Pick your location and date

Latitude (°)

Date

Quick locations

Quick dates

Day length —h

Peak solar elevation —°

Peak clear-sky PPFD —μmol/m²/s

Clear-sky DLI —mol/m²/d

Why this matters

Solar Replication is one of OAT's distinguishing capabilities. The same engine that drives this visualizer drives lighting fixtures in indoor and greenhouse contexts to mimic natural sun for any latitude on any date — letting you grow tropical strawberries in Iceland by mimicking Costa Rica's light, or run a Costa Rica winter day in Tucson if that's the climate your cultivar needs.

For greenhouse operators, knowing the natural PPFD curve tells you exactly when supplemental lighting is needed and how much. For outdoor growers, it tells you what your plants are actually receiving. For indoor growers wanting to mimic natural rhythms, it shows what nature looks like in the climate you want to replicate.

What you're seeing

The chart above shows two curves across a 24-hour day:

Solar elevation (green): the angle of the sun above the horizon. 0° at sunrise/sunset; peaks at solar noon. Higher elevation means more direct light and shorter atmospheric path.
PPFD (amber): the photosynthetically active photon flux density at ground level under clear-sky conditions. This is what plants experience without cloud cover.

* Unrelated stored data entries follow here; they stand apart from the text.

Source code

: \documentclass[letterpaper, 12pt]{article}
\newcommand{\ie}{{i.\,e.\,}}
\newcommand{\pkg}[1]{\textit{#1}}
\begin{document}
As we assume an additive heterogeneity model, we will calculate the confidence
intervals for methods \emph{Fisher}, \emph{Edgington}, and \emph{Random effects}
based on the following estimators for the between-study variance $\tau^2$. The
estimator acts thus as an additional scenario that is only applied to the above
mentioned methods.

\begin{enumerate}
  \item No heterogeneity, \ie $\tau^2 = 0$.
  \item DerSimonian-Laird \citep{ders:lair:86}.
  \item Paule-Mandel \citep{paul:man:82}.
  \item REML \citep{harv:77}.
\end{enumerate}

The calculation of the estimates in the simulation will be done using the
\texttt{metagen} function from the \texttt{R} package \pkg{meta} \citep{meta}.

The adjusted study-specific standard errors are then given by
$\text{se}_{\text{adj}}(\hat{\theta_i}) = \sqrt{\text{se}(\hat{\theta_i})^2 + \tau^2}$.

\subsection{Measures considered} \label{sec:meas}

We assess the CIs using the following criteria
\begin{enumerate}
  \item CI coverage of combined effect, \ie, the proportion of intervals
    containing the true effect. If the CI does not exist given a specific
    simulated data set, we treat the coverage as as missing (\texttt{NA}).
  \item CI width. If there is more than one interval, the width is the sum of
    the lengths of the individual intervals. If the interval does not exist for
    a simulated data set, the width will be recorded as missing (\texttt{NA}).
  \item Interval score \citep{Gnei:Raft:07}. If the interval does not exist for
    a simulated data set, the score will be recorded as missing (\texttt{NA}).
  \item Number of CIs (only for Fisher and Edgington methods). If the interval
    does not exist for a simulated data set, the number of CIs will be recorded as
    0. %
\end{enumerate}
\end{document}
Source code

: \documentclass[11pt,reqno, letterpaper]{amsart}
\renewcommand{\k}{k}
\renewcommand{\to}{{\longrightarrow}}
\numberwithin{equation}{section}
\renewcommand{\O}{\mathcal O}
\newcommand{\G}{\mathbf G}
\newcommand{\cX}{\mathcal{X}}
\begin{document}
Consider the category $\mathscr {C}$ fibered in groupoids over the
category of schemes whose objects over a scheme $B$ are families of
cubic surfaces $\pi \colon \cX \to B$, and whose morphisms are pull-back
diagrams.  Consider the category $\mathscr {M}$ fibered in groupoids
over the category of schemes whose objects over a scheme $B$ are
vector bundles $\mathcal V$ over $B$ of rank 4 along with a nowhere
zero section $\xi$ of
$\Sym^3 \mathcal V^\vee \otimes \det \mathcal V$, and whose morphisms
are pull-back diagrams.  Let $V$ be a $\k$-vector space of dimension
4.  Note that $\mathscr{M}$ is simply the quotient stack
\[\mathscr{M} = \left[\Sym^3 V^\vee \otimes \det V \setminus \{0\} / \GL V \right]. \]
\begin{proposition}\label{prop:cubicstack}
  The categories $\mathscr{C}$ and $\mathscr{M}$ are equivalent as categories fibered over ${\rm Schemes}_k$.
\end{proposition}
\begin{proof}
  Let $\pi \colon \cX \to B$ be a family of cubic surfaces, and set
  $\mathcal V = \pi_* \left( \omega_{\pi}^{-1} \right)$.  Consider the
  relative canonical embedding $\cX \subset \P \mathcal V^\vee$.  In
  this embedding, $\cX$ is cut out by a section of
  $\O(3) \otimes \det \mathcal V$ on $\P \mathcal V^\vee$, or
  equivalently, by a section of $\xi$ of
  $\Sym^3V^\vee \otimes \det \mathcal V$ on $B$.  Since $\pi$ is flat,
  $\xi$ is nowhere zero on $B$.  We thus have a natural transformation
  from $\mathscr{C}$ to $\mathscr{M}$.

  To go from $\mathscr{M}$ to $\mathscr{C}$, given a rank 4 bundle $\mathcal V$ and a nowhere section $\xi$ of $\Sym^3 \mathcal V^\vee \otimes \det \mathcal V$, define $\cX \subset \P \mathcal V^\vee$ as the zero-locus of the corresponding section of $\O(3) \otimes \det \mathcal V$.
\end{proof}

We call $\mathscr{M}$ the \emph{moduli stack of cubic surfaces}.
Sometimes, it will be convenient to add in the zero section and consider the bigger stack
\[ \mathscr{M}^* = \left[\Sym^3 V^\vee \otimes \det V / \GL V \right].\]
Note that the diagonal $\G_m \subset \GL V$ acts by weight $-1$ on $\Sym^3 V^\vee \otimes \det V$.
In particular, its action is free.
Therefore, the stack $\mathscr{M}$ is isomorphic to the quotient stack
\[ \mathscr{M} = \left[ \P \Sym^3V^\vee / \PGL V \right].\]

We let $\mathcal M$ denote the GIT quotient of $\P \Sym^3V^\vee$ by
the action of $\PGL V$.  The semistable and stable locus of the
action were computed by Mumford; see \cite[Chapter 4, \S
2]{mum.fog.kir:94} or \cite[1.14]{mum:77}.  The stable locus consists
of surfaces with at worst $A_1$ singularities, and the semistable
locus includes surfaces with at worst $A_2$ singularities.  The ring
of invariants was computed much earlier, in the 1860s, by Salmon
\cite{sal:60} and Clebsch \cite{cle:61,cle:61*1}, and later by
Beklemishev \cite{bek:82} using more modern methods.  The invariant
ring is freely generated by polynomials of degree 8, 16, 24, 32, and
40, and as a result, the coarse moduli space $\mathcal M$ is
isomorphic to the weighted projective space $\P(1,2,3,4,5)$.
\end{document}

Solar time is shown on the x-axis. Solar noon is when the sun is at its highest point — typically very close to (but not exactly) clock noon, depending on time zone offset and equation of time.

The math

Solar elevation is computed from latitude, declination (which depends on day of year), and hour angle:

elevation = arcsin(sin(latitude) × sin(δ) + cos(latitude) × cos(δ) × cos(ω))

where:
  δ = solar declination (varies with day of year)
  ω = hour angle = 15° × (solar_hour − 12)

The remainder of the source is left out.